Step 3: We then can print the numbers with index_i and index_j in our sorted array to be returned with the closest value pair, in this case -2 and 4.
Output: (-2,4)
This approach has a time complexity of O(NlogN) for sorting the array and O(N) for finding the pair. This is the most efficient of our three solutions (will be explained in the overview)
Overview
In this article, we have gone over multiple ways to solve the 2 sum closest problem, one brute force method, one using binary search, and the final using pointers. I have included Python implementations so that you will be able to better understand how to solve this problem in code, these approaches can quite easily be adapted to k sum closest problems.
Comparison
With each approach in this article at OpenGenus, we get more and more efficient.

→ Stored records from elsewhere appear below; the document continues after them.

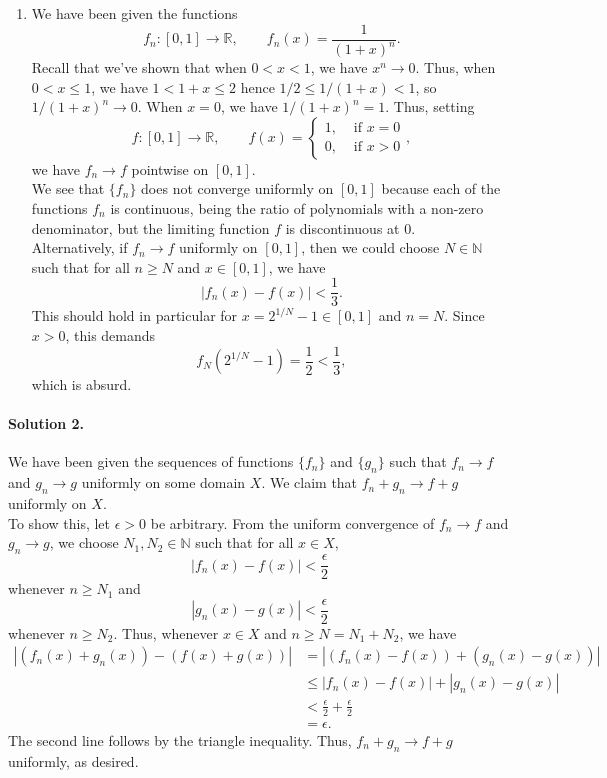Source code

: \documentclass[10pt]{article}
\def\R{\mathbb{R}}
\def\N{\mathbb{N}}
\begin{document}
\begin{enumerate}
        \item We have been given the functions \[
            f_n\colon [0, 1] \to \R, \qquad f_n(x) = \frac{1}{(1 + x)^n}.
        \] Recall that we've shown that when $0 < x < 1$, we have $x^n \to 0$.
        Thus, when $0 < x \leq 1$, we have $1 < 1 + x \leq 2$ hence
        $1 /2 \leq 1 / (1 + x) < 1$, so $1 / (1 + x)^n \to 0$.
        When $x = 0$, we have $1 / (1 + x)^n = 1$. Thus, setting \[
            f\colon [0, 1] \to \R, \qquad f(x) = \begin{cases}
                1, &\text{ if } x = 0 \\
                0, &\text{ if } x > 0
            \end{cases},
        \] we have $f_n \to f$ pointwise on $[0, 1]$. \\

        We see that $\{f_n\}$ does not converge uniformly on $[0, 1]$ because each
        of the functions $f_n$ is continuous, being the ratio of polynomials with a
        non-zero denominator, but the limiting function $f$ is discontinuous at $0$.
        \\

        Alternatively, if $f_n \to f$ uniformly on $[0, 1]$, then we could choose $N
        \in \N$ such that for all $n \geq N$ and $x \in [0, 1]$, we have \[
            |f_n(x) - f(x)| < \frac{1}{3}.
        \] This should hold in particular for $x = 2^{1 / N} - 1 \in [0, 1]$ and $n
        = N$. Since $x > 0$, this demands \[
            f_N(2^{1 / N} - 1) = \frac{1}{2} < \frac{1}{3},
        \] which is absurd.
    \end{enumerate}

    \paragraph{Solution 2.} We have been given the sequences of functions $\{f_n\}$
    and $\{g_n\}$ such that $f_n \to f$ and $g_n \to g$ uniformly on some domain
    $X$. We claim that $f_n + g_n \to f + g$ uniformly on $X$. \\
    
    To show this, let $\epsilon > 0$ be arbitrary. From the uniform convergence of
    $f_n \to f$ and $g_n \to g$, we choose $N_1, N_2 \in \N$ such that for all $x
    \in X$, \[
        |f_n(x) - f(x)| < \frac{\epsilon}{2}
    \] whenever $n \geq N_1$ and \[
        |g_n(x) - g(x)| < \frac{\epsilon}{2}
    \] whenever $n \geq N_2$. Thus, whenever $x \in X$ and $n \geq N = N_1 + N_2$,
    we have
    \begin{align*}
        |(f_n(x) + g_n(x)) - (f(x) + g(x))| &= |(f_n(x) - f(x)) + (g_n(x) - g(x))| \\
            &\leq |f_n(x) - f(x)| + |g_n(x) - g(x)| \\
            &< \frac{\epsilon}{2} + \frac{\epsilon}{2} \\
            &= \epsilon.  
    \end{align*}
    The second line follows by the triangle inequality.
    Thus, $f_n + g_n \to f + g$ uniformly, as desired.
\end{document}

Brute force is the weakest solution due to its exponential complexity and therefore is unable to handle large sized arrays very well. Our binary searching method is definitely better than brute force however, it lags behind in efficiency actually conducting the binary search. The most efficient solution is by using two pointers since finding the pair is in constant time instead of the binary search's logarithmic, meaning that the final approach discussed is the most optimal.